An hour before the Jesus and Mary Chain’s one and only performance at this year’s South by Southwest music conference in Texas, I started counting. One quickly led to 50 and then 100 and eventually more than 300.
THE JESUS AND MARY CHAIN
That’s how many people had queued up in front of me to see and hear a band whose stature and influence have grown exponentially since breaking up in 1999. It was a rare reunion show, and everyone in line felt like we were playing the lottery. We were nervous. Would we get into the club? I did not.
‘People tend to be reverential toward us these days, which is a new thing for us.’
That night, back in March, was a remarkable reminder of just how good time has been to the Jesus and Mary Chain.

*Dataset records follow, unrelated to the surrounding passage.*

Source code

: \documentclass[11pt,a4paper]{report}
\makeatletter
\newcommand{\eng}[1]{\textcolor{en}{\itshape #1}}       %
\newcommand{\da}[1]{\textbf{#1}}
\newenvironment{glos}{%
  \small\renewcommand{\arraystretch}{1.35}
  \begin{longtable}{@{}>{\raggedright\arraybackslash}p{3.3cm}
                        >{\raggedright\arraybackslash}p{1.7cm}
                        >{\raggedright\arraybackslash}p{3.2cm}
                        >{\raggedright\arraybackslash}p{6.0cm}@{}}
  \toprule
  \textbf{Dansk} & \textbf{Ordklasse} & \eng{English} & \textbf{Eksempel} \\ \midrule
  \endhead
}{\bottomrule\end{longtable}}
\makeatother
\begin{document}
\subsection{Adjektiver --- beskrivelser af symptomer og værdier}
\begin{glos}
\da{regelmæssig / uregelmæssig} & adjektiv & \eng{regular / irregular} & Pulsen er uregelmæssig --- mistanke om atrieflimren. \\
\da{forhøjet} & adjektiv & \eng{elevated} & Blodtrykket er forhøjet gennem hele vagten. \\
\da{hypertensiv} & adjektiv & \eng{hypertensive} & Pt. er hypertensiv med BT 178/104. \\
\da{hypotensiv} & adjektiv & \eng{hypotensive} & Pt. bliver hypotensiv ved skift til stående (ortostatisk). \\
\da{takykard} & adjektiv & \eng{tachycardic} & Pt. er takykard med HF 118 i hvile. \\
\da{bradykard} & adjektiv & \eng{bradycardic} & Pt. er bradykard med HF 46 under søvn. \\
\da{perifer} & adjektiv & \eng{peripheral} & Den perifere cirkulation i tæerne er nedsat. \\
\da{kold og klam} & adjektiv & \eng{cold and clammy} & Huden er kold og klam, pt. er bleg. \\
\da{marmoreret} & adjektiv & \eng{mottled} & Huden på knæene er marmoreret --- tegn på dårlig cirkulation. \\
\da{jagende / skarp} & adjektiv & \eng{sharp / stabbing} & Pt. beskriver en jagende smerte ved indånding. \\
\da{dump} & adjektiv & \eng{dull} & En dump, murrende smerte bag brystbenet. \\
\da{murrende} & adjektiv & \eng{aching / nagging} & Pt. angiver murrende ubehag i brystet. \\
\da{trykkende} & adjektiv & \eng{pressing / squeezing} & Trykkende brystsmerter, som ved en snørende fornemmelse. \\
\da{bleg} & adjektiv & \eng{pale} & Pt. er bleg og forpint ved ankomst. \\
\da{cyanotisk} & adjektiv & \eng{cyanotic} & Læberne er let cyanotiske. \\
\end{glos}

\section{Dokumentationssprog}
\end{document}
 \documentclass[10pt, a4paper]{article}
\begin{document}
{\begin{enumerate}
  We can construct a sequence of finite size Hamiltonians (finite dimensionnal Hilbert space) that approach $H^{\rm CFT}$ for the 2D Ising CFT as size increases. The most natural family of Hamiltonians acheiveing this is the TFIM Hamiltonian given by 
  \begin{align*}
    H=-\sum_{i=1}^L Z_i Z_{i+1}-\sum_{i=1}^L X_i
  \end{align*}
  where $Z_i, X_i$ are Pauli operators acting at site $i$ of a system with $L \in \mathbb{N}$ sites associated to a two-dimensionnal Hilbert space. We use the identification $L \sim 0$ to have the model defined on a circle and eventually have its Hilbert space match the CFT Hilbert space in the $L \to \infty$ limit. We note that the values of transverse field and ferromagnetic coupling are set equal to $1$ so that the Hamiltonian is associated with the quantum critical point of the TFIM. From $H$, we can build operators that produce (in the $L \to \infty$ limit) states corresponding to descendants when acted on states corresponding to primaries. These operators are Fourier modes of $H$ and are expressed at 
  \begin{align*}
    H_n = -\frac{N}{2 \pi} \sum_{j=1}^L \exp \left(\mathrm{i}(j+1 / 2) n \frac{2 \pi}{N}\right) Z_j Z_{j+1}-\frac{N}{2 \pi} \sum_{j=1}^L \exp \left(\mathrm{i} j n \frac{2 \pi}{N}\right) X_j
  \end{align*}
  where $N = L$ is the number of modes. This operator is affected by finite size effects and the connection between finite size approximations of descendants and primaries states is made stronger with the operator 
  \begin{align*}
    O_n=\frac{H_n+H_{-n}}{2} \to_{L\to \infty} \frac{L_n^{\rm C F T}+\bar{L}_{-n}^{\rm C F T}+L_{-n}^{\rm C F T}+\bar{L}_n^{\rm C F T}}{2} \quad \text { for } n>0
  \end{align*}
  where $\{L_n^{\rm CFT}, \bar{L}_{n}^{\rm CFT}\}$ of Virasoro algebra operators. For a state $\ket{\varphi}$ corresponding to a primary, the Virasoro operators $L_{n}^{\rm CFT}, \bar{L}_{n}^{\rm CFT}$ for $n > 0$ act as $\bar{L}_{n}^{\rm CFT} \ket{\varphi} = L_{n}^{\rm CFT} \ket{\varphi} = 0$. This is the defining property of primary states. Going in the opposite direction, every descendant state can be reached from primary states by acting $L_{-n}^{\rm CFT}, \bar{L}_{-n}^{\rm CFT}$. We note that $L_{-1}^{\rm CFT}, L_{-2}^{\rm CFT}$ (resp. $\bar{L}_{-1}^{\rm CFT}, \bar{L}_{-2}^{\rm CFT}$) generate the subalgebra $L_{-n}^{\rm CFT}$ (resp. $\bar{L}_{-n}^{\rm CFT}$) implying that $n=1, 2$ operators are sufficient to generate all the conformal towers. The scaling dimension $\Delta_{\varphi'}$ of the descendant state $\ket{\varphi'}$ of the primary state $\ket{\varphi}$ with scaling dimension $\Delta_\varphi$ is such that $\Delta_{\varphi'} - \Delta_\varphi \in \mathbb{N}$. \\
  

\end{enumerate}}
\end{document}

Equally in awe of the Stooges and the Shangri-Las, brothers Jim and William Reid started the guitar band in their native Scotland in the early ’80s as a reaction to the electronic pop music exploding around them.
In 1985, the year they released their seminal debut, “Psychocandy,” Madonna, Wham!, and Tears for Fears ruled the charts. By contrast, the Jesus and Mary Chain was punishingly loud, dense with reverb and squalling distortion, and — somehow, miraculously — sweet as candy. Just like honey, to lift the title of one of their best-known songs, which was used to great effect in the 2003 film “Lost in Translation.”
Reunion appearances in 2007 went well enough to persuade the band, with both Jim and William at the reins, to head out on the road again this year. They have a two-night stand at the Paradise Rock Club starting Tuesday; surprisingly, tickets were still available at press time.
“I suppose there’s less pressure,” Jim Reid says this week from a hotel room in New Orleans. “The last time was the big comeback, so there was a bit of pressure to deliver the goods. This time we just do what we want.”
A reunion of any sorts seemed unfathomable to Reid back when he and William called it quits.
“At that point, I couldn’t have believed that the Mary Chain would ever play again. It was such a bad vibe,” he says. “It’s cliche, but time does heal these things. Years went by, and you look back on why the band ended, and it seemed for no good reason at all. We were bickering over just about everything. It was probably a lot to do with drink and drugs.”
Asked to describe his relationship with his brother now, Reid chooses his words carefully.
“It’s never going to be easy between me and William. It used to be, but it never can be again, I don’t think,” he says. “We now know when to back off from each other, whereas back in the ’90s, it was full-on assault. Now we realize that’s a negative way to approach the band.”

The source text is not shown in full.